Our Bureau New Delhi | Updated on January 23, 2018

PowerPoint presentation on Land Act at party's Bengaluru meet sets the course

Caught in a hailstorm of protests against the land acquisition ordinance, the BJP is following a five-point charter prescribed at last week’s meeting of the party’s national executive in Bengaluru.

The “suggested way ahead” described in a PowerPoint presentation at the national executive describes the ordinance and amendment as “more of a battle of perception”. To fight this “battle”, the party agreed that there is a need to engage with farmers and explain the provisions of the Bill in detail.

Its future engagements with farmers and other stakeholders will be based on the argument that the ordinance and amendment in the Land Acquisition Rehabilitation and Resettlement Act, 2013 have been introduced only to remove and iron out the “difficulties and shortcomings of LARR 2013, experienced from ground level implementation”.

The ruling party’s argument is that in effective terms, only the scope of social impact assessment has been narrowed down while the main safeguards have been retained in the Act.

It will highlight that a grievance redressal mechanism has now been made available at the district level.

More importantly, the party intends to convince farmers that the higher value of their land can be unlocked “only through development activities and building of infrastructure in the villages”.

To counter opposition from regional leaders who have joined the street agitation against the Land Bill — with West Bengal Chief Minister Mamata Banerjee addressing a protest march in Kolkata on Wednesday and Delhi Chief Minister Arvind Kejriwal planning a similar protest at Jantar Mantar here on April 22 — the BJP’s argument is simple: “Land acquisition is on the Concurrent list, so State governments are free to implement the new Act or not.”

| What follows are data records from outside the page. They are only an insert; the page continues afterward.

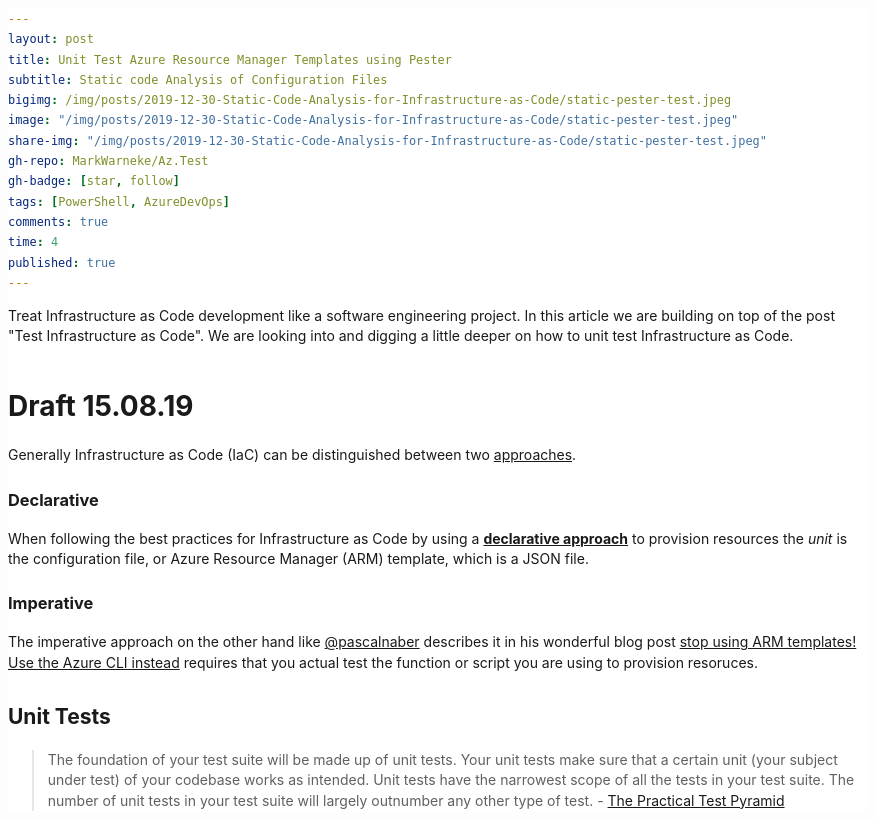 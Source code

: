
```yaml
---
layout: post
title: Unit Test Azure Resource Manager Templates using Pester
subtitle: Static code Analysis of Configuration Files
bigimg: /img/posts/2019-12-30-Static-Code-Analysis-for-Infrastructure-as-Code/static-pester-test.jpeg
image: "/img/posts/2019-12-30-Static-Code-Analysis-for-Infrastructure-as-Code/static-pester-test.jpeg"
share-img: "/img/posts/2019-12-30-Static-Code-Analysis-for-Infrastructure-as-Code/static-pester-test.jpeg"
gh-repo: MarkWarneke/Az.Test
gh-badge: [star, follow]
tags: [PowerShell, AzureDevOps]
comments: true
time: 4
published: true
---
```


Treat Infrastructure as Code development like a software engineering project.
In this article we are building on top of the post "Test Infrastructure as Code".
We are looking into and digging a little deeper on how to unit test Infrastructure as Code.

# Draft 15.08.19

Generally Infrastructure as Code (IaC) can be distinguished between two [approaches](http://markwarneke.me/Cloud-Automation-101/Article/01_Cloud_Automation_Theory.html#Approach).

### Declarative

When following the best practices for Infrastructure as Code by using a [**declarative approach**](http://markwarneke.me/Cloud-Automation-101/Article/01_Cloud_Automation_Theory.html#approach) to provision resources the _unit_ is the configuration file, or Azure Resource Manager (ARM) template, which is a JSON file.

### Imperative

The imperative approach on the other hand like [@pascalnaber](https://twitter.com/pascalnaber) describes it in his wonderful blog post [stop using ARM templates! Use the Azure CLI instead](https://www.google.com/search?q=stop+using+azure+resource+manager+templates&oq=stop+using+azure+resource+manager+templates&aqs=chrome..69i57j33l3.5812j1j7&sourceid=chrome&ie=UTF-8) requires that you actual test the function or script you are using to provision resoruces.

## Unit Tests

> The foundation of your test suite will be made up of unit tests. Your unit tests make sure that a certain unit (your subject under test) of your codebase works as intended. Unit tests have the narrowest scope of all the tests in your test suite. The number of unit tests in your test suite will largely outnumber any other type of test. - [The Practical Test Pyramid](https://martinfowler.com/articles/practical-test-pyramid.html#UnitTests)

The last formulation deals with the unease among tribal population. “The Forest Rights Act and Tribal Rights Act protect the rights of tribal people and their forest land and therefore these are not affected by the provision of new Act. Their rights are also protected under sections 5 and 6 of the Constitution,” said the PowerPoint presentation that formed part of the political resolution that was passed at the national executive meet.

Silent on consent

The document is, however, by and large silent on the most contentious part of the ordinance as well as the proposed amendment Bill — doing away with the provision that requires the consent of farmers before the acquisition of land.